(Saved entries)
◇ ◇ ◇ ◇ ◇ ◇ ◇

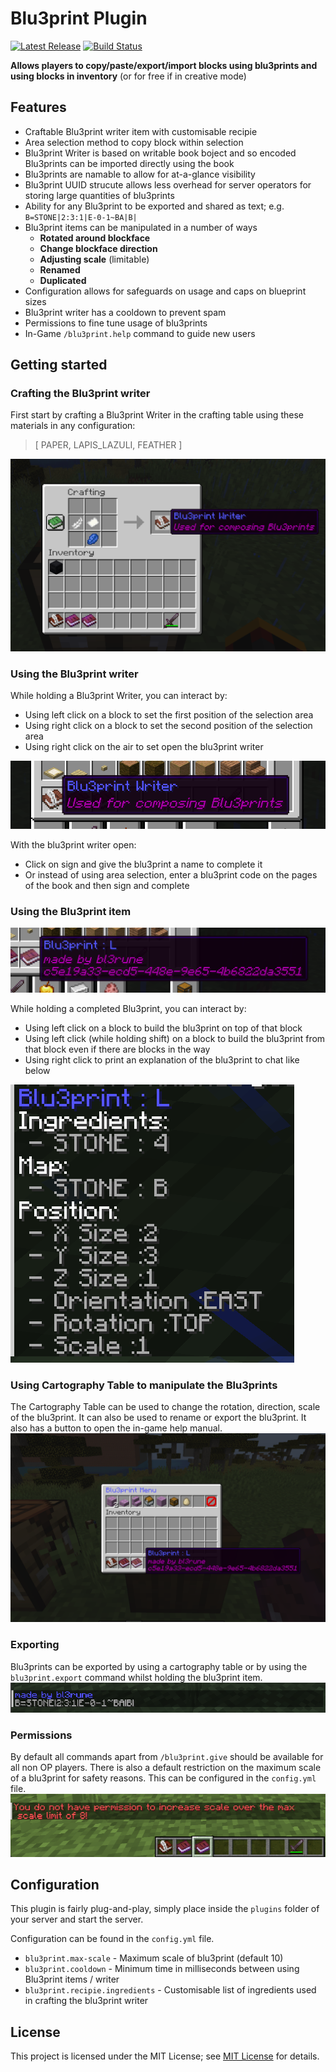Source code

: # Blu3print Plugin

[![Latest Release](https://img.shields.io/github/v/release/bl3rune/Blu3Prints-Plugin)](https://github.com/bl3rune/Blu3Prints-Plugin/releases)
[![Build Status](https://github.com/bl3rune/Blu3Prints-Plugin/actions/workflows/build.yml/badge.svg?branch=main)](https://github.com/bl3rune/Blu3Prints-Plugin/actions)

**Allows players to copy/paste/export/import blocks using blu3prints and using blocks in inventory** (or for free if in creative mode)

Features
--------
- Craftable Blu3print writer item with customisable recipie
- Area selection method to copy block within selection
- Blu3print Writer is based on writable book boject and so encoded Blu3prints can be imported directly using the book
- Blu3prints are namable to allow for at-a-glance visibility
- Blu3print UUID strucute allows less overhead for server operators for storing large quantities of blu3prints
- Ability for any Blu3print to be exported and shared as text; e.g.  `B=STONE|2:3:1|E-0-1~BA|B|`
- Blu3print items can be manipulated in a number of ways
    - **Rotated around blockface**
    - **Change blockface direction**
    - **Adjusting scale** (limitable)
    - **Renamed**
    - **Duplicated**
- Configuration allows for safeguards on usage and caps on blueprint sizes
- Blu3print writer has a cooldown to prevent spam
- Permissions to fine tune usage of blu3prints
- In-Game `/blu3print.help` command to guide new users

Getting started
--------
### Crafting the Blu3print writer
First start by crafting a Blu3print Writer in the crafting table using these materials in any configuration:
> [ PAPER, LAPIS_LAZULI, FEATHER ]

![Craftable!](/images/Crafting.png "Craftable!")

### Using the Blu3print writer
While holding a Blu3print Writer, you can interact by:
- Using left click on a block to set the first position of the selection area
- Using right click on a block to set the second position of the selection area
- Using right click on the air to set open the blu3print writer

![Writer](/images/Writer.png "Writer")

With the blu3print writer open:
- Click on sign and give the blu3print a name to complete it
- Or instead of using area selection, enter a blu3print code on the pages of the book and then sign and complete

### Using the Blu3print item
![Blu3print](/images/Completed.png "Blu3print")

While holding a completed Blu3print, you can interact by:
- Using left click on a block to build the blu3print on top of that block
- Using left click (while holding shift) on a block to build the blu3print from that block even if there are blocks in the way
- Using right click to print an explanation of the blu3print to chat like below

![Explain](/images/Explain.png "Explain")

### Using Cartography Table to manipulate the Blu3prints
The Cartography Table can be used to change the rotation, direction, scale of the blu3print.
It can also be used to rename or export the blu3print.
It also has a button to open the in-game help manual.
![Menu](/images/Menu.png "Menu")

### Exporting 
Blu3prints can be exported by using a cartography table or by using the `blu3print.export` command whilst holding the blu3print item.
![Export](/images/Export.png "Export")

### Permissions
By default all commands apart from `/blu3print.give` should be available for all non OP players.
There is also a default restriction on the maximum scale of a blu3print for safety reasons. This can be configured in the `config.yml` file.
![Safety](/images/Safety.png "Safety")


Configuration
--------
This plugin is fairly plug-and-play, simply place inside the `plugins` folder of your server and start 
the server. 

Configuration can be found in the `config.yml` file. 
- `blu3print.max-scale` - Maximum scale of blu3print (default 10)
- `blu3print.cooldown` - Minimum time in milliseconds between using Blu3print items / writer
- `blu3print.recipie.ingredients` - Customisable list of ingredients used in crafting the blu3print writer


License
--------
This project is licensed under the MIT License; 
see [MIT License](MIT.md) for details.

◇ ◇ ◇ ◇ ◇ ◇ ◇

Exercise instructions:
Write down exactly the span of lines above from the one containing "While holding a Blu3print" to the one containing "- Click on sign", both ends included.

Response for this exercise:
While holding a Blu3print Writer, you can interact by:
- Using left click on a block to set the first position of the selection area
- Using right click on a block to set the second position of the selection area
- Using right click on the air to set open the blu3print writer

![Writer](/images/Writer.png "Writer")

With the blu3print writer open:
- Click on sign and give the blu3print a name to complete it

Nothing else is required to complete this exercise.